Discussion on Booker

Constantly bringing up his past errors is beginning to look like a non-sequitur. Can we just focus on the work he did in relation to this issue? People didn't dismiss Principia Mathematica because the author had dabbled in alchemy, did they?Jprw (talk) 06:25, 17 February 2010 (UTC)

No, they dismiss Booker's book because it's one sided and inaccurate, as above. . .dave souza, talk 09:49, 17 February 2010 (UTC)

Have you or they read it? Jprw (talk) 10:53, 17 February 2010 (UTC)

I don't need to: I looked him up in Wikipedia and found his track record: Dangerously wrong on asbestos, dangerously wrong on tobacco smoke, dangerously wrong on BSE and CJD, quoting nonsense from a later-convicted scientific fraudster, wrong on intelligent design and evolution... It's amazing what you can learn from Wikipedia. There's no need to to give him uncritical airtime elsewhere, especially not in this article as he is no kind of respected expert source in this area. --Nigelj (talk) 11:35, 17 February 2010 (UTC)

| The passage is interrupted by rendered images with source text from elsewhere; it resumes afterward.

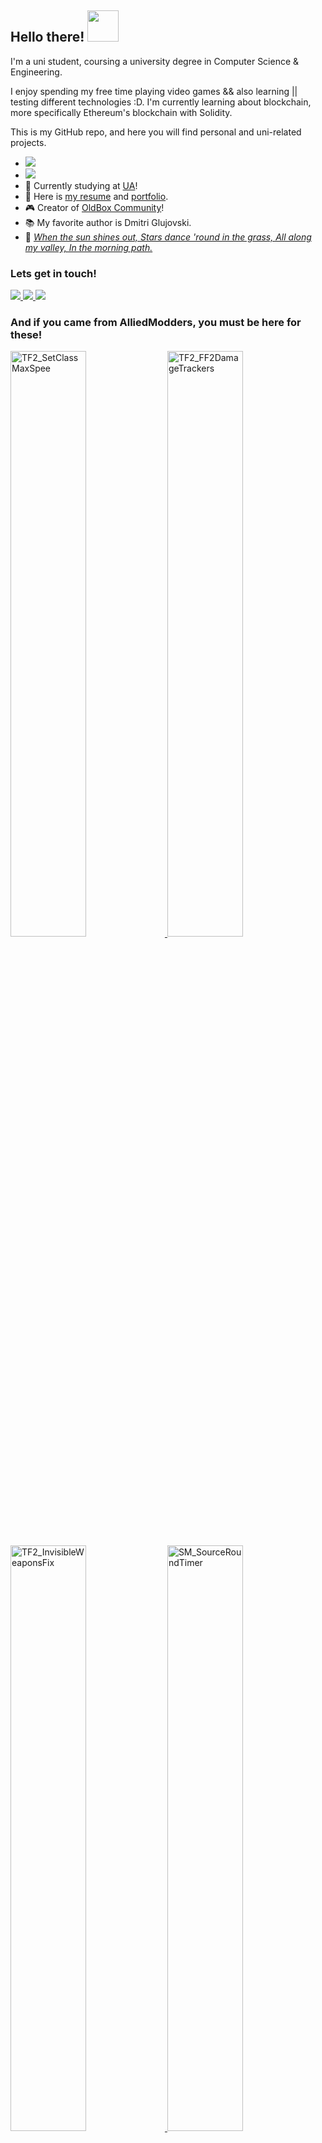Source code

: ## Hello there! <img width="50px" src="https://github.githubassets.com/images/mona-loading-dark.gif" />


I'm a uni student, coursing a university degree in Computer Science & Engineering.


I enjoy spending my free time playing video games && also learning || testing different technologies :D. I'm currently learning about blockchain, more specifically Ethereum's blockchain with Solidity.

This is my GitHub repo, and here you will find personal and uni-related projects.

- ![](https://komarev.com/ghpvc/?username=Frenzoid&color=684dac )
- <a href="https://www.codewars.com/users/Frenzoid">
    <img src="https://www.codewars.com/users/Frenzoid/badges/micro" />
  </a>
- 📖 Currently studying at [UA][uni]!
- 📜 Here is [my resume][website] and [portfolio][portfolio].
- 🎮 Creator of [OldBox Community][ob]!
- 📚 My favorite author is Dmitri Glujovski.
- 🎼 <i><a href="https://www.youtube.com/watch?v=Ko0Wetm2_So">
        When the sun shines out,
        Stars dance 'round in the grass,
        All along my valley,
        In the morning path.
        </a></i>


### Lets get in touch!

<a href="mailto:frenzoid@pm.me">
    <img src="https://img.shields.io/badge/-frenzoid@pm.me-253163?style=flat-square&logo=protonmail&logoColor=white" />
</a>
<a href="https://www.linkedin.com/in/elvimihai/">
    <img src="https://img.shields.io/badge/-Elvi_Mihai_Sabau-blue?style=flat-square&logo=Linkedin&logoColor=white" />
</a>
<a href="https://steamcommunity.com/id/MrFren">
    <img src="https://img.shields.io/badge/-MrFrenzoid-1b2838?style=flat-square&logo=Steam&logoColor=white" />
</a>

### And if you came from AlliedModders, you must be here for these!
<div>
    <a href="https://github.com/Frenzoid/TF2_SetClassMaxSpeed">
        <img width="49%" alt="TF2_SetClassMaxSpee" src="https://github-readme-stats.vercel.app/api/pin?username=Frenzoid&repo=TF2_SetClassMaxSpeed&hide_border=true&theme=react"/>
    </a>
    <a href="https://github.com/Frenzoid/TF2_FF2DamageTracker">
        <img width="49%" alt="TF2_FF2DamageTrackers" src="https://github-readme-stats.vercel.app/api/pin?username=Frenzoid&repo=TF2_FF2DamageTracker&hide_border=true&theme=react" />
    </a>
    <a href="https://github.com/Frenzoid/TF2_InvisibleWeaponsFix">
        <img width="49%" alt="TF2_InvisibleWeaponsFix" src="https://github-readme-stats.vercel.app/api/pin?username=Frenzoid&repo=TF2_InvisibleWeaponsFix&hide_border=true&theme=react" />
    </a>
    <a href="https://github.com/Frenzoid/SM_SourceRoundTimer">
        <img width="49%" alt="SM_SourceRoundTimer" src="https://github-readme-stats.vercel.app/api/pin?username=Frenzoid&repo=SM_SourceRoundTimer&hide_border=true&theme=algolia"/>
    </a>
</div>


[uni]: https://www.ua.es/en/index.html
[website]: https://frenzoid.dev/
[portfolio]: https://frenzoid.dev/portfolio.html
[ob]: https://oldbox.cloud/
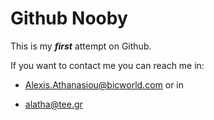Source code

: # Github Nooby

This is my **_first_** attempt on Github.

If you want to contact me you can reach me in:

+ Alexis.Athanasiou@bicworld.com  or in 

+ alatha@tee.gr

His previous alleged errors are a non-sequitur here. Let's deal with this particular point and how it may relate to this particular sub-section. What you are in fact saying is that you feel authorised to dismiss a well researched and referenced book without having read it, and that Booker is guilty until proven innocent – this would appear to clearly be in contravention of WP: NPV. Also "It's amazing what you can learn from Wikipedia" is clearly sarcastic and in contravention of WP:CIVIL. This page is turning into a swirling cloud of poison and antipathy directed at Booker and Wikipedia in my opinion deserves better.Jprw (talk) 12:37, 17 February 2010 (UTC)

I feel free to dismiss the polemic of an author who has been proved non-expert, irrelevant, unhelpful and wrong on several other important topics in the past, and has shown no particular previous knowledge or expertise in this area of science either. That's how a critical reader chooses what is worth the time and effort when a simple search shows more than 30,000 current books on Amazon that have an input to this debate (far more than anyone would read). "It's amazing what you can learn from Wikipedia" is clearly a reminder to us all that when we state facts or connections in this website, other people, when exploring outside the limits of their own expertise, will expect to learn from what we write, not be fed biassed or ill-informed opinion. There are no notable connections between what this author may think and any significant aspect of the actual history or work of the IPCC unless other reliable sources tell us that the IPCC have decided to take his analyses and advice to heart. --Nigelj (talk) 14:24, 17 February 2010 (UTC)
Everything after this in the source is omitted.